Supra littéraires, Pascal Quignard (Mourir de penser, Grasset) continue son Dernier royaume, Hélène Cixous (Homère est morte, Galilée) donne de la voix à sa mère morte et Pierre Bergounioux (Exister par deux fois, Fayard) recueille ses entretiens, essais et interventions.

 

Ils vivent pour la littérature. Anne Serre (Dialogue d’été, Mercure de France) dialogue avec divers imaginaires ; Marie-Hélène Lafon (Joseph, Buchet/Chastel) célèbre Flaubert. Quant à Jean-Baptiste Gendarme (Splendeurs et misères de l’aspirant écrivain, Flammarion) ou Cécile Ladjali (Ma bibliothèque. Lire, écrire, transmettre, Seuil), ils auront une allure significative.

 

Ils ont du gaz et de belles robes. Tous sont nerveux, étant donné les obstacles jusqu’aux podiums. Lesquels monteront ? Cela dépendra de leur poids et de leurs propriétaires. Et tout autant des joueurs que des paris.

Nos paris

Tiercé gagnant : La Pléiade, avec un collectif de romans gothiques, François Villon et Sade.

Au turf : Ingrid Betancourt, La ligne bleue (Gallimard), dangers en Argentine. Olivier Rolin, Le météorologue (Seuil), dangers en Russie.

Mon box : Catherine Cusset, Une éducation catholique (Gallimard), solide et distancée, depuis New York où elle réside. Et Agnès Desarthe, Ce qui est arrivé aux Kempinski (l’Olivier), en 14 nouvelles, très vivantes.

En liberté : Sophie Divry, La condition pavillonnaire (Notabilia) ; vision de banlieue. Roberto Saviano, Extra pure. Voyage dans l’économie de la cocaïne (Gallimard), sur l’envers du monde. D’Haïti, Yanick Lahens, Bain de lune (Sabine Wespieser).
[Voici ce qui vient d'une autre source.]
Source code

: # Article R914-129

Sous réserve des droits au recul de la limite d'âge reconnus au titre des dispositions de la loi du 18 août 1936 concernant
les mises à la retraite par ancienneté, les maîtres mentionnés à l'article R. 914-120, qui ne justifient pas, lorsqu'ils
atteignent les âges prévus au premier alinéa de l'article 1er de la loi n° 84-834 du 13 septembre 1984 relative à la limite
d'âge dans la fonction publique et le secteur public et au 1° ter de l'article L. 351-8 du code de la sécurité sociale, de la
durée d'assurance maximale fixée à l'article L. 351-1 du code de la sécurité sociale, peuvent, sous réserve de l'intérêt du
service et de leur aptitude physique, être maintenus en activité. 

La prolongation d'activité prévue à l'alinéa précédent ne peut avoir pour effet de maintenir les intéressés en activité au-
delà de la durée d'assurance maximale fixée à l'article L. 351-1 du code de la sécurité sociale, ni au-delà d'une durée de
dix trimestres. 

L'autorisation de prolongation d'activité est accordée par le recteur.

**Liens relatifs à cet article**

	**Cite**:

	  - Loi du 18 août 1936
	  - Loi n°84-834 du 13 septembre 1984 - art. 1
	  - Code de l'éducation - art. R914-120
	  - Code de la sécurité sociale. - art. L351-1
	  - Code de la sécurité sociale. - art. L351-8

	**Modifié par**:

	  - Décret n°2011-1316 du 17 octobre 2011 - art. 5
Outsider : Gaëlle Josse, Le dernier gardien d’Ellis Island (Notabilia) ; voudrait-on que se rouvre l’étroite porte américaine de l’immigration, fermée fin 1954 ?

Poulains : Leïla Slimani, Marocaine, donne Dans le jardin de l’ogre (Gallimard) et l’ingénieur Marc Torres signe La cité sans aiguilles (Viviane Hamy), premiers romans.